[Material provided Boundary: Start]
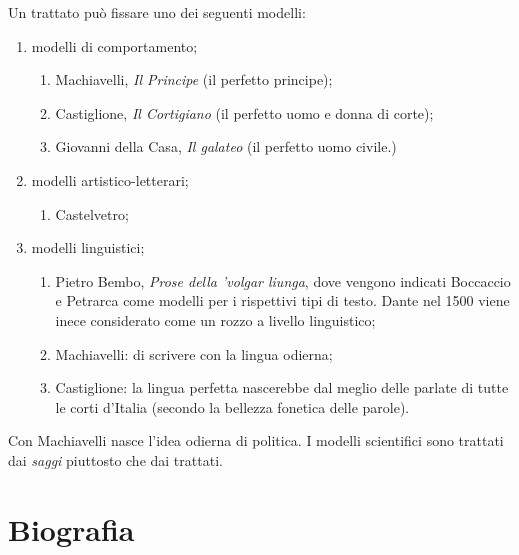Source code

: \documentclass[a4paper]{article}
\begin{document}

Un trattato può fissare uno dei seguenti modelli:
\begin{enumerate}
    \item modelli di comportamento;
    \begin{enumerate}
        \item Machiavelli, \textit{Il Principe} (il perfetto principe);
        \item Castiglione, \textit{Il Cortigiano} (il perfetto uomo e donna di corte);
        \item Giovanni della Casa, \textit{Il galateo} (il perfetto uomo civile.)
    \end{enumerate}
    \item modelli artistico-letterari;
    \begin{enumerate}
        \item Castelvetro;
    \end{enumerate}
    \item modelli linguistici;
    \begin{enumerate}
        \item Pietro Bembo, \textit{Prose della 'volgar liunga},
            dove vengono indicati Boccaccio e Petrarca come modelli per i rispettivi tipi di testo.
            Dante nel 1500 viene inece considerato come un rozzo a livello linguistico;
        \item Machiavelli: di scrivere con la lingua odierna;
        \item Castiglione: la lingua perfetta nascerebbe dal
            meglio delle parlate di tutte le corti d'Italia (secondo la bellezza fonetica delle parole).
    \end{enumerate}
\end{enumerate}

Con Machiavelli nasce l'idea odierna di politica.
I modelli scientifici sono trattati dai \textit{saggi} piuttosto che dai trattati.

\pagebreak

\section{Biografia}
\end{document}
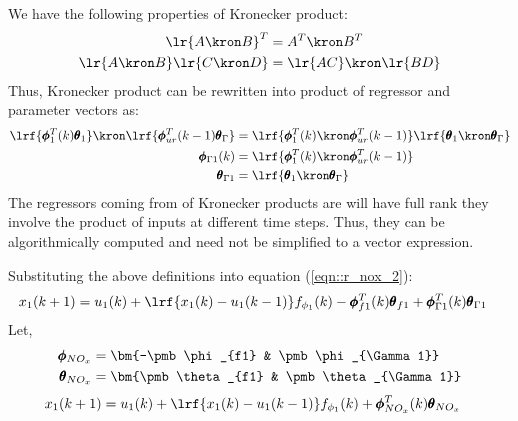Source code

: We have the following properties of Kronecker product:
        \begin{align*}
                \lr{A \kron B}^T &= A^T \kron B^T \\
                \lr{A \kron B} \lr{C \kron D} &= \lr{AC} \kron \lr{BD}
        \end{align*}
Thus, Kronecker product can be rewritten into product of regressor and parameter vectors as:
\begin{align*}
        \lrf{\pmb \phi_1^T(k) \pmb \theta_1} \kron \lrf{\pmb \phi^T_{ur}(k-1) \pmb \theta_\Gamma} &=
             \lrf{ \pmb \phi_1^T(k) \kron \pmb \phi^T_{ur}(k-1) }
             \lrf{\pmb \theta_1 \kron \pmb \theta_\Gamma}\\
        \pmb \phi_{\Gamma 1} (k) &= \lrf{ \pmb \phi_1^T(k) \kron \pmb \phi^T_{ur}(k-1) } \\
        \pmb \theta_{\Gamma 1} &= \lrf{\pmb \theta_1 \kron \pmb \theta_\Gamma}
\end{align*}
The regressors coming from  of Kronecker products are will have full rank they involve the product of inputs at different time steps. Thus, they can be algorithmically computed and need not be simplified to a vector expression.

Substituting the above definitions into equation (\ref{eqn::r_nox_2}):
\begin{align}
         x_1(k+1) &=  u_1(k)  + \lrf{{x_1(k) - u_1(k-1)}} f_{\phi_1}(k) -
                     \pmb \phi_{f1}^T(k) \pmb \theta_{f1} +
                     \pmb \phi_{\Gamma 1}^T(k) \pmb \theta_{\Gamma 1}
        \label{eqn::r_nox_3}
\end{align}
Let,
\begin{align}
        \pmb \phi_{NO_x} &= \bm{-\pmb \phi_{f1} & \pmb \phi_{\Gamma 1}}\\
        \pmb \theta_{NO_x} &= \bm{\pmb \theta_{f1} & \pmb \theta_{\Gamma 1}}
\end{align}
\begin{align}
          x_1(k+1) &=  u_1(k)  + \lrf{{x_1(k) - u_1(k-1)}} f_{\phi_1}(k) +
                     \pmb \phi_{NO_x}^T (k) \pmb \theta_{NO_x}
        \label{eqn::r_nox_regression}
\end{align}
[Material provided Boundary: End]
# Work instruction
A picture-free version of all the records, repeated exactly, is what to return.

# Answer to this task
Source code

: \documentclass[a4paper]{article}
\begin{document}

Un trattato può fissare uno dei seguenti modelli:
\begin{enumerate}
    \item modelli di comportamento;
    \begin{enumerate}
        \item Machiavelli, \textit{Il Principe} (il perfetto principe);
        \item Castiglione, \textit{Il Cortigiano} (il perfetto uomo e donna di corte);
        \item Giovanni della Casa, \textit{Il galateo} (il perfetto uomo civile.)
    \end{enumerate}
    \item modelli artistico-letterari;
    \begin{enumerate}
        \item Castelvetro;
    \end{enumerate}
    \item modelli linguistici;
    \begin{enumerate}
        \item Pietro Bembo, \textit{Prose della 'volgar liunga},
            dove vengono indicati Boccaccio e Petrarca come modelli per i rispettivi tipi di testo.
            Dante nel 1500 viene inece considerato come un rozzo a livello linguistico;
        \item Machiavelli: di scrivere con la lingua odierna;
        \item Castiglione: la lingua perfetta nascerebbe dal
            meglio delle parlate di tutte le corti d'Italia (secondo la bellezza fonetica delle parole).
    \end{enumerate}
\end{enumerate}

Con Machiavelli nasce l'idea odierna di politica.
I modelli scientifici sono trattati dai \textit{saggi} piuttosto che dai trattati.

\pagebreak

\section{Biografia}
\end{document}
Source code

: We have the following properties of Kronecker product:
        \begin{align*}
                \lr{A \kron B}^T &= A^T \kron B^T \\
                \lr{A \kron B} \lr{C \kron D} &= \lr{AC} \kron \lr{BD}
        \end{align*}
Thus, Kronecker product can be rewritten into product of regressor and parameter vectors as:
\begin{align*}
        \lrf{\pmb \phi_1^T(k) \pmb \theta_1} \kron \lrf{\pmb \phi^T_{ur}(k-1) \pmb \theta_\Gamma} &=
             \lrf{ \pmb \phi_1^T(k) \kron \pmb \phi^T_{ur}(k-1) }
             \lrf{\pmb \theta_1 \kron \pmb \theta_\Gamma}\\
        \pmb \phi_{\Gamma 1} (k) &= \lrf{ \pmb \phi_1^T(k) \kron \pmb \phi^T_{ur}(k-1) } \\
        \pmb \theta_{\Gamma 1} &= \lrf{\pmb \theta_1 \kron \pmb \theta_\Gamma}
\end{align*}
The regressors coming from  of Kronecker products are will have full rank they involve the product of inputs at different time steps. Thus, they can be algorithmically computed and need not be simplified to a vector expression.

Substituting the above definitions into equation (\ref{eqn::r_nox_2}):
\begin{align}
         x_1(k+1) &=  u_1(k)  + \lrf{{x_1(k) - u_1(k-1)}} f_{\phi_1}(k) -
                     \pmb \phi_{f1}^T(k) \pmb \theta_{f1} +
                     \pmb \phi_{\Gamma 1}^T(k) \pmb \theta_{\Gamma 1}
        \label{eqn::r_nox_3}
\end{align}
Let,
\begin{align}
        \pmb \phi_{NO_x} &= \bm{-\pmb \phi_{f1} & \pmb \phi_{\Gamma 1}}\\
        \pmb \theta_{NO_x} &= \bm{\pmb \theta_{f1} & \pmb \theta_{\Gamma 1}}
\end{align}
\begin{align}
          x_1(k+1) &=  u_1(k)  + \lrf{{x_1(k) - u_1(k-1)}} f_{\phi_1}(k) +
                     \pmb \phi_{NO_x}^T (k) \pmb \theta_{NO_x}
        \label{eqn::r_nox_regression}
\end{align}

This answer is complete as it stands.